[DATA FOR THE TASK]
##############################

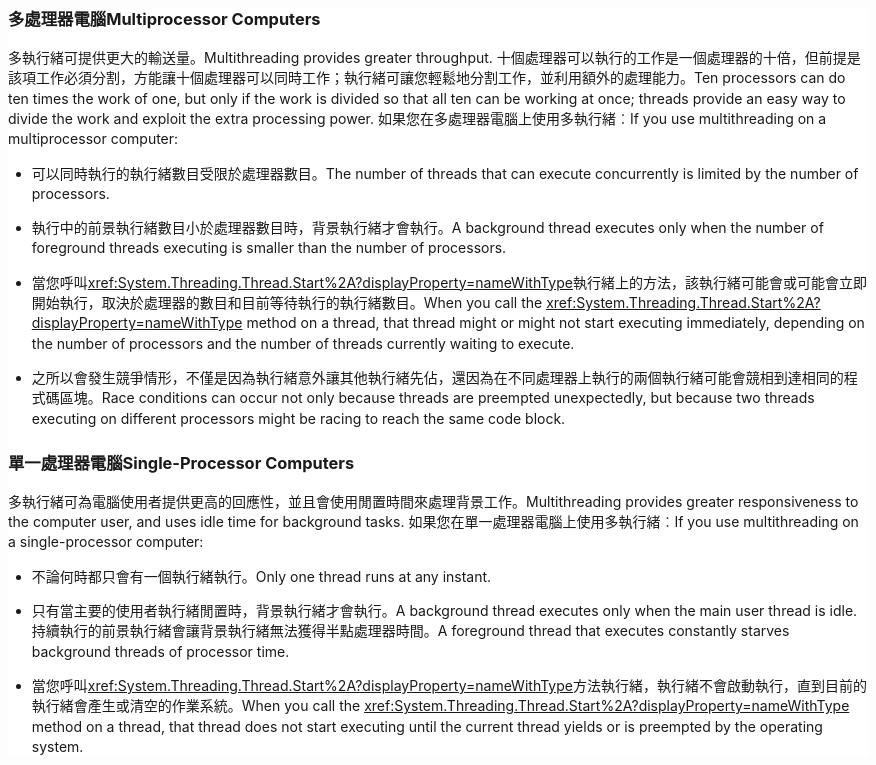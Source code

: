 ### <a name="multiprocessor-computers"></a><span data-ttu-id="dbf0c-130">多處理器電腦</span><span class="sxs-lookup"><span data-stu-id="dbf0c-130">Multiprocessor Computers</span></span>  
 <span data-ttu-id="dbf0c-131">多執行緒可提供更大的輸送量。</span><span class="sxs-lookup"><span data-stu-id="dbf0c-131">Multithreading provides greater throughput.</span></span> <span data-ttu-id="dbf0c-132">十個處理器可以執行的工作是一個處理器的十倍，但前提是該項工作必須分割，方能讓十個處理器可以同時工作；執行緒可讓您輕鬆地分割工作，並利用額外的處理能力。</span><span class="sxs-lookup"><span data-stu-id="dbf0c-132">Ten processors can do ten times the work of one, but only if the work is divided so that all ten can be working at once; threads provide an easy way to divide the work and exploit the extra processing power.</span></span> <span data-ttu-id="dbf0c-133">如果您在多處理器電腦上使用多執行緒︰</span><span class="sxs-lookup"><span data-stu-id="dbf0c-133">If you use multithreading on a multiprocessor computer:</span></span>  
  
-   <span data-ttu-id="dbf0c-134">可以同時執行的執行緒數目受限於處理器數目。</span><span class="sxs-lookup"><span data-stu-id="dbf0c-134">The number of threads that can execute concurrently is limited by the number of processors.</span></span>  
  
-   <span data-ttu-id="dbf0c-135">執行中的前景執行緒數目小於處理器數目時，背景執行緒才會執行。</span><span class="sxs-lookup"><span data-stu-id="dbf0c-135">A background thread executes only when the number of foreground threads executing is smaller than the number of processors.</span></span>  
  
-   <span data-ttu-id="dbf0c-136">當您呼叫<xref:System.Threading.Thread.Start%2A?displayProperty=nameWithType>執行緒上的方法，該執行緒可能會或可能會立即開始執行，取決於處理器的數目和目前等待執行的執行緒數目。</span><span class="sxs-lookup"><span data-stu-id="dbf0c-136">When you call the <xref:System.Threading.Thread.Start%2A?displayProperty=nameWithType> method on a thread, that thread might or might not start executing immediately, depending on the number of processors and the number of threads currently waiting to execute.</span></span>  
  
-   <span data-ttu-id="dbf0c-137">之所以會發生競爭情形，不僅是因為執行緒意外讓其他執行緒先佔，還因為在不同處理器上執行的兩個執行緒可能會競相到達相同的程式碼區塊。</span><span class="sxs-lookup"><span data-stu-id="dbf0c-137">Race conditions can occur not only because threads are preempted unexpectedly, but because two threads executing on different processors might be racing to reach the same code block.</span></span>  
  
### <a name="single-processor-computers"></a><span data-ttu-id="dbf0c-138">單一處理器電腦</span><span class="sxs-lookup"><span data-stu-id="dbf0c-138">Single-Processor Computers</span></span>  
 <span data-ttu-id="dbf0c-139">多執行緒可為電腦使用者提供更高的回應性，並且會使用閒置時間來處理背景工作。</span><span class="sxs-lookup"><span data-stu-id="dbf0c-139">Multithreading provides greater responsiveness to the computer user, and uses idle time for background tasks.</span></span> <span data-ttu-id="dbf0c-140">如果您在單一處理器電腦上使用多執行緒︰</span><span class="sxs-lookup"><span data-stu-id="dbf0c-140">If you use multithreading on a single-processor computer:</span></span>  
  
-   <span data-ttu-id="dbf0c-141">不論何時都只會有一個執行緒執行。</span><span class="sxs-lookup"><span data-stu-id="dbf0c-141">Only one thread runs at any instant.</span></span>  
  
-   <span data-ttu-id="dbf0c-142">只有當主要的使用者執行緒閒置時，背景執行緒才會執行。</span><span class="sxs-lookup"><span data-stu-id="dbf0c-142">A background thread executes only when the main user thread is idle.</span></span> <span data-ttu-id="dbf0c-143">持續執行的前景執行緒會讓背景執行緒無法獲得半點處理器時間。</span><span class="sxs-lookup"><span data-stu-id="dbf0c-143">A foreground thread that executes constantly starves background threads of processor time.</span></span>  
  
-   <span data-ttu-id="dbf0c-144">當您呼叫<xref:System.Threading.Thread.Start%2A?displayProperty=nameWithType>方法執行緒，執行緒不會啟動執行，直到目前的執行緒會產生或清空的作業系統。</span><span class="sxs-lookup"><span data-stu-id="dbf0c-144">When you call the <xref:System.Threading.Thread.Start%2A?displayProperty=nameWithType> method on a thread, that thread does not start executing until the current thread yields or is preempted by the operating system.</span></span>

##############################

[WHAT THE EXERCISE ASKS] In the data above, find each line where the string "Computers" appears, then copy it.

[ANSWER AREA]
: ### <a name="multiprocessor-computers"></a><span data-ttu-id="dbf0c-130">多處理器電腦</span><span class="sxs-lookup"><span data-stu-id="dbf0c-130">Multiprocessor Computers</span></span>  
### <a name="single-processor-computers"></a><span data-ttu-id="dbf0c-138">單一處理器電腦</span><span class="sxs-lookup"><span data-stu-id="dbf0c-138">Single-Processor Computers</span></span>  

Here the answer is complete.